With some level of R or Python programming experience, we ask you to create a Github repo where you store your indicator. We will help you with tutorials, program codes, or applications to automate your data publication on Zenodo. In this case, make sure that you also have a Sandbox Zenodo account. There is no undo button on Zenodo. If you are tinkering with automatically publishing data, practice first in the sandbox, which is a practicing clone of Zenodo with undo button. (To avoid accidents, you need to have a completely different account with different credential on the real and the sandbox practice repository.)
Experienced programmers are welcome to participate in our developer team, and become contributors, or eventually co-authors of the (scientific) software codes that we make to continuously improve our data observatories. All our data code is open source. At this level, you are expected to be able to raise and/or pick up and solve an issue in our observatory’s Github repository, or its connecting statistical repositories.

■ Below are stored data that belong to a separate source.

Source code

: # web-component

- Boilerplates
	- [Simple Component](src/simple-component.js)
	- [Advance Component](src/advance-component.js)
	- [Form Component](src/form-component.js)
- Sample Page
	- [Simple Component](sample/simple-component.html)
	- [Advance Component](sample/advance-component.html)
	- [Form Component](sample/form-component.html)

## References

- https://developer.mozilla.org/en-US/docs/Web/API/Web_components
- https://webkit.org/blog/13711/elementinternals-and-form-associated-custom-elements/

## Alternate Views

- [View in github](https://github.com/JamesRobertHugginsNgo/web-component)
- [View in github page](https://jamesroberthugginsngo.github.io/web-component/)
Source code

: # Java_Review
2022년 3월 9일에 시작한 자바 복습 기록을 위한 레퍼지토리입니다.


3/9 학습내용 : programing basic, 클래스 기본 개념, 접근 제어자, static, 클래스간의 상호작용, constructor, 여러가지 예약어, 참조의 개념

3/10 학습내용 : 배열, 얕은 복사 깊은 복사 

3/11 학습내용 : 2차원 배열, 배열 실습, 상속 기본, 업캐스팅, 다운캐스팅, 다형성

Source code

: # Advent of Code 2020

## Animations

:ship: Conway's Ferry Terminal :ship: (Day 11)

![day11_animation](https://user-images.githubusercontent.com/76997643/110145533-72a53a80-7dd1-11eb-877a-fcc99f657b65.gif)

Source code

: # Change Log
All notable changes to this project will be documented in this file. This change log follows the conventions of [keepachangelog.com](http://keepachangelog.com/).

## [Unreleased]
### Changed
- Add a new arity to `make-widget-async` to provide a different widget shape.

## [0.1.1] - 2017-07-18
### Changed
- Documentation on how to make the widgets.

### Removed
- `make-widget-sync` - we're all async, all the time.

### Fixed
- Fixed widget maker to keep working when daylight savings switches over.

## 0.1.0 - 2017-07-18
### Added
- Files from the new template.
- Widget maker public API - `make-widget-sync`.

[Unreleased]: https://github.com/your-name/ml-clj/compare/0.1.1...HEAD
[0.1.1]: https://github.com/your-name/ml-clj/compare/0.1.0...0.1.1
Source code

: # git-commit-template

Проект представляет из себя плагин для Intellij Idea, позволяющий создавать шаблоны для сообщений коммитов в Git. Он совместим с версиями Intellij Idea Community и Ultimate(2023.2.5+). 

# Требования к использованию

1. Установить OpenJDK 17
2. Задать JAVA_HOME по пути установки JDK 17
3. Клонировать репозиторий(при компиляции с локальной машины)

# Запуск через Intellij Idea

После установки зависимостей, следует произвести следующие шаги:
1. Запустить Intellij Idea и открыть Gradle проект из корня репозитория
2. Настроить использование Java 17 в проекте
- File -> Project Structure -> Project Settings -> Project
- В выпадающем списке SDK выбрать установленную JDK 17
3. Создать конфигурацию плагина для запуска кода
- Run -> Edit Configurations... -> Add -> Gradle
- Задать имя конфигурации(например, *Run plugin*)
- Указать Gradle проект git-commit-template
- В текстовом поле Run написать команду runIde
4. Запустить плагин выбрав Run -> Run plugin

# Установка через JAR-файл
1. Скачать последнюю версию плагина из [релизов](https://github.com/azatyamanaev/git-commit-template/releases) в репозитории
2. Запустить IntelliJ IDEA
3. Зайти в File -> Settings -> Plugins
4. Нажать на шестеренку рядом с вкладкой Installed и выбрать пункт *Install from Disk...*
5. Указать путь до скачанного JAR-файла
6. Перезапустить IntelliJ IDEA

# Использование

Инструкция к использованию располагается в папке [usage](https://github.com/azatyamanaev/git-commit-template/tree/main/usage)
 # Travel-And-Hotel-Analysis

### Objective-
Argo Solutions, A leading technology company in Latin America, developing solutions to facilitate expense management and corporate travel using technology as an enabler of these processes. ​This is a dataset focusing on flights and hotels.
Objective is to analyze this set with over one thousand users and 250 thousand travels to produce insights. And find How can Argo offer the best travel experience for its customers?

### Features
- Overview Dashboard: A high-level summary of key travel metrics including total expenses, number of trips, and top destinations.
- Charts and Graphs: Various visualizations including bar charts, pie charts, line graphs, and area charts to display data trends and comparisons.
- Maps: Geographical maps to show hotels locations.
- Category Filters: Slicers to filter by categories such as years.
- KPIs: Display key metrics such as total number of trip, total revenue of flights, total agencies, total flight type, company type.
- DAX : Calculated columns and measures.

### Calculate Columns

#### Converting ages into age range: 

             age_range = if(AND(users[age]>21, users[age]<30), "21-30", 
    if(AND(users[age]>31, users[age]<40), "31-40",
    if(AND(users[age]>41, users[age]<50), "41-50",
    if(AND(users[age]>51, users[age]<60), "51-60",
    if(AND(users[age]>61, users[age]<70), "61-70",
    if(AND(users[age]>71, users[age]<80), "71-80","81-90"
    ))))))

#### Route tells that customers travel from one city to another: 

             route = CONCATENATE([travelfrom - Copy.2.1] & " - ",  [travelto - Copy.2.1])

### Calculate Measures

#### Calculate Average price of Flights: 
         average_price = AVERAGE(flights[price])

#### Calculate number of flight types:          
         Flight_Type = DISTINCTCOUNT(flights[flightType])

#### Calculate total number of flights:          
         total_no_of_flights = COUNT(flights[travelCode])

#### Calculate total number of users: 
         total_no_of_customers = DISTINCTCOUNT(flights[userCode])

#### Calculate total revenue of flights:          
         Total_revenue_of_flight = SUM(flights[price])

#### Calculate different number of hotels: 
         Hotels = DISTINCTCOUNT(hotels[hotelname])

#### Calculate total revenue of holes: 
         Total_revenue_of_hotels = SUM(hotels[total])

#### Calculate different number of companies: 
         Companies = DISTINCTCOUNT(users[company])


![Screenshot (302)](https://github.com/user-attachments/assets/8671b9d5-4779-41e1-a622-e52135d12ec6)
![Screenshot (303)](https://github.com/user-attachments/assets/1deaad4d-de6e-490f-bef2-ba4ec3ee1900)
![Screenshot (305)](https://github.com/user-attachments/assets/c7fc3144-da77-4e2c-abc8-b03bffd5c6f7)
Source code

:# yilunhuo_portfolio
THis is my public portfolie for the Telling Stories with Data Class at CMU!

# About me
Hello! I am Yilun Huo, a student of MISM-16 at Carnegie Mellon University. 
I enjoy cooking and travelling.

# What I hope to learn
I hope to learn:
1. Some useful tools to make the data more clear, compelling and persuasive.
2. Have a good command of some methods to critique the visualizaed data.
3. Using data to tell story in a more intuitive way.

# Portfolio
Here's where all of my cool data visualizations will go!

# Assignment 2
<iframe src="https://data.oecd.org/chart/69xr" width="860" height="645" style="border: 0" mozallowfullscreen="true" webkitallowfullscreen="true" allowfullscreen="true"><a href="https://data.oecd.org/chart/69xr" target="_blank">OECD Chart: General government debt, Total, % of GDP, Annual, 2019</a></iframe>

Our data is mainly processed in R language software, and sometimes in Python language software. If you are experienced with R bookdown, R Shiny or working in the hugo language, then you are welcome to join our developer team in non-curatorial roles.
6.2 Indicator Design
We are committing ourselves in the final deliverable to follow the indicator design principles set out by Eurostat: (Eurostat 2014, 2014; Kotzeva et al. 2017) to create high-quality, validated indicators that receive appropriate feedback from users, i.e. music businesses, their trade associations and policy-makers.
What are the characteristics of a good indicator? Based on the above-mentioned Eurostat expectation, we formulated it for our observatories in this way.
Relevance: Indicators must ‘meet the users’ needs’; if they do not measure anything useful to policymakers, the public or researchers, they will probably not be widely used. Indicators should also be unambiguous in showing which direction is ‘desirable.’Accuracy and reliability: Indicators must ‘accurately and reliably portray reality’; an inaccurate indicator can lead to erroneous conclusions, steer the business or policy making process in the wrong direction or let negative effects go undetected.Timeliness and punctuality: Indicators must be released at a time that is relevant to the end user. If we cannot produce an accurate indicator in a timely manner, we should aim to create a leading indicator that is sooner available and with relatively high accuracy correlates with the indicator that is not available on time.Coherence and comparability: Indicators should be ‘consistent internally, over time and comparable between regions and countries. This is particularly relevant for indicators used for policy monitoring and assessment, and in international business planning and assessment.Accessibility and clarity
Examples for indicators in our Digital Music Observatory:
Indicators that were used with all known royalty valuation methods (PwC 2008), for both author’s and neighbouring rights, and fulfill the IFRS fair value standards, incorporated in EU law and the recent EU jurisprudence (InfoCuria 2014, 2017).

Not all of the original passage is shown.